Notes : De Kaori Yuki, j'avais lu plusieurs one-shots, et sa série des Comte Caïn/God child. Sa dernière série en date, Royal doll orchestra, s'attache vite fait au thème des zombies (c'est à la mode en ce moment), et donne la part belle au Gender-Bender. Donc je ne sais pas si cette fic peut être classée véritablement dans shounen aï, mais il s'agit en tout cas d'un slash Berthié/Rutile.

Et oui, il y a du spoil du tome 4.

J'adore Berthié. D'ailleurs, j'adore ce nom, et je n'ai pas arrêté de le répéter dans le texte. La répétition ne me gêne pas, mais j'espère qu'elle n'entravera pas la lecture...

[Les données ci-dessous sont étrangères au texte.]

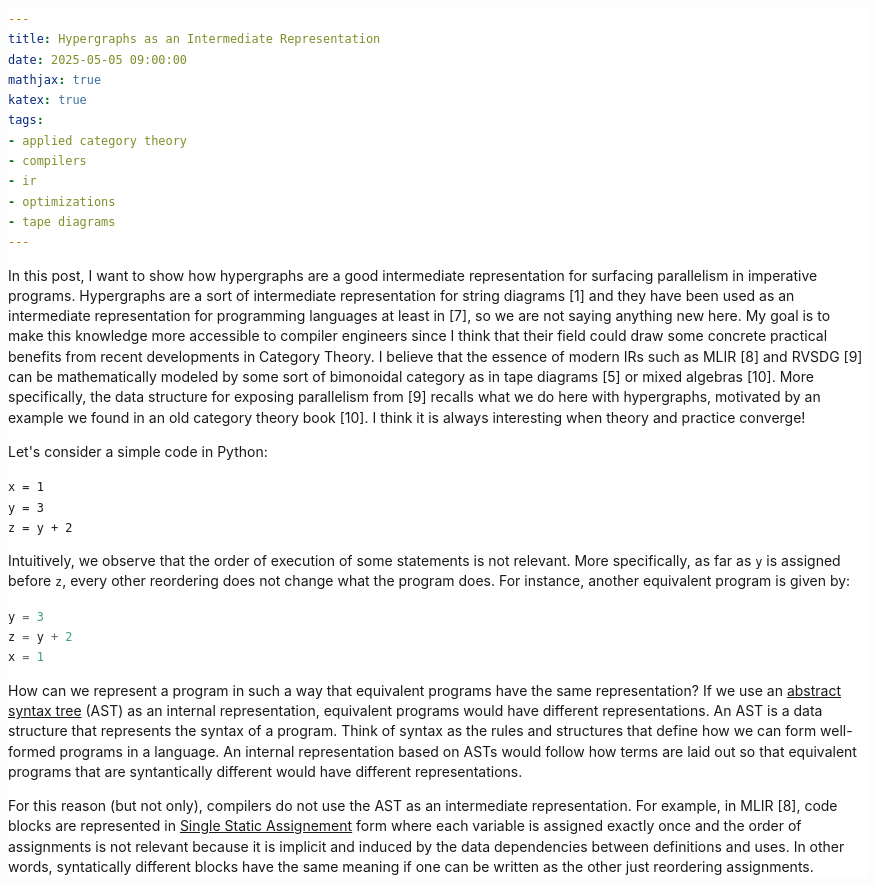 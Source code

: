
 ```yaml
---
title: Hypergraphs as an Intermediate Representation
date: 2025-05-05 09:00:00
mathjax: true
katex: true
tags:
- applied category theory
- compilers
- ir
- optimizations
- tape diagrams
---
```


In this post, I want to show how hypergraphs are a good intermediate representation for surfacing parallelism in imperative programs. Hypergraphs are a sort of intermediate representation for string diagrams [1] and they have been used as an intermediate representation for programming languages at least in [7], so we are not saying anything new here. My goal is to make this knowledge more accessible to compiler engineers since I think that their field could draw some concrete practical benefits from recent developments in Category Theory. I believe that the essence of modern IRs such as MLIR [8] and RVSDG [9] can be mathematically modeled by some sort of bimonoidal category as in tape diagrams [5] or mixed algebras [10]. More specifically, the data structure for exposing parallelism from [9] recalls what we do here with hypergraphs, motivated by an example we found in an old category theory book [10]. I think it is always interesting when theory and practice converge! 

Let's consider a simple code in Python:

```pythonwith
x = 1
y = 3
z = y + 2
```

Intuitively, we observe that the order of execution of some statements is not relevant. More specifically, as far as `y` is assigned before `z`, every other reordering does not change what the program does. For instance, another equivalent program is given by:

```python
y = 3
z = y + 2
x = 1
```

How can we represent a program in such a way that equivalent programs have the same representation? If we use an [abstract syntax tree](https://en.wikipedia.org/wiki/Abstract_syntax_tree) (AST) as an internal representation, equivalent programs would have different representations. An AST is a data structure that represents the syntax of a program. Think of syntax as the rules and structures that define how we can form well-formed programs in a language. An internal representation based on ASTs would follow how terms are laid out so that equivalent programs that are syntantically different would have different representations.

For this reason (but not only), compilers do not use the AST as an intermediate representation. For example, in MLIR [8], code blocks are represented in [Single Static Assignement](https://en.wikipedia.org/wiki/Static_single-assignment_form) form where each variable is assigned exactly once and the order of assignments is not relevant because it is implicit and induced by the data dependencies between definitions and uses. In other words, syntatically different blocks have the same meaning if one can be written as the other just reordering assignments.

Ce que Berthié reprochait le plus à Rutile n'était pas sa trahison. Son abandon face au danger que courrait Berthierite était une conséquence logique de son comportement de plus en plus distant, il s'y était plus ou moins attendu. Cela faisait des mois que Rutile le regardait avec de la peur dans les yeux. Mais le pressentiment de Berthié, concernant la perfidie du chanteur, remontait à bien plus loin. A cette première fois où le blond l'avait entendu jouer du piano.
Il n'avait pas oublié l'expression de son visage, lorsque le son sinistre de son instrument s'était élevé dans les airs en notes violentes, alourdissant l'atmosphère de leur sauvagerie retentissante. Sa musique contenait tout ce qu'il y avait dans son cœur d'horreurs, de malédiction, et de tristesse, aussi - mais ça, le chef de la troupe ne l'avait pas compris.
Non, Rutile n'avait jamais été de son côté. Dès ce moment, il l'avait su avec certitude.
Au fond, Rutile détestait le jeu de Berthié. Et c'était comme s'il désavouait le pianiste lui-même.
Ce n'était pas une surprise qu'il le laisse se faire dévorer par les guignols. Après tout, il y avait du dégoût entre eux, qui empêchait toute communion. Pourtant Berthié s'était acharné à essayer de gagner Rutile à sa cause. Le faire sombrer dans son abîme, là où ils ne seraient plus que tout le deux. Parce que quelque soit la façon dont le blond l'observait, il le traitait toujours bien et avec dignité. Ils avaient un lien plus fort que tout, de cela, Berthié en était persuadé. C'est grâce à ce lien qu'il espérait un jour le convaincre de le suivre.
La répulsion du chanteur s'était teinté d'effroi au fil du temps; cela convenait à son pianiste, qui n'avait pas l'habitude d'autres manifestations d'émotions. Épouvante, mépris, rejet. Il s'agissait pour lui de sentiments normaux, qui n'entachaient nullement l'espoir qu'il entretenait à l'égard de son partenaire. Il lui souriait comme si de rien n'était - et pourtant, d'une certaine manière, cela demeurait douloureux de voir Rutile s'abaisser à ressentir des choses aussi vulgaires, aussi banales; ça ne lui allait pas du tout, selon Berthierite.
Néanmoins, son regard fiévreux de folie s'attardait sur son camarade plus longtemps qu'il n'aurait dû; même repoussé, il revenait à la charge. Sans cesse, il prouvait à Rutile qu'il était le seul à pouvoir le satisfaire, que sa présence, plus que toute autre, lui était nécessaire.

Cependant il se mentait également à lui-même. C'était Rutile qui lui était indispensable, vital. C'était un aimant, un piège. Les longs cheveux d'or, les cils délicats, le dos droit, le torse mince. Tant d'éclats chez une seule personne. Une personne unique que Berthié se devait de posséder à n'importe quel prix.
Et cette voix.
Vraiment, ce que l'ancien membre de l'orchestre reprochait le plus à son ex-camarade…c'était de l'avoir séduit.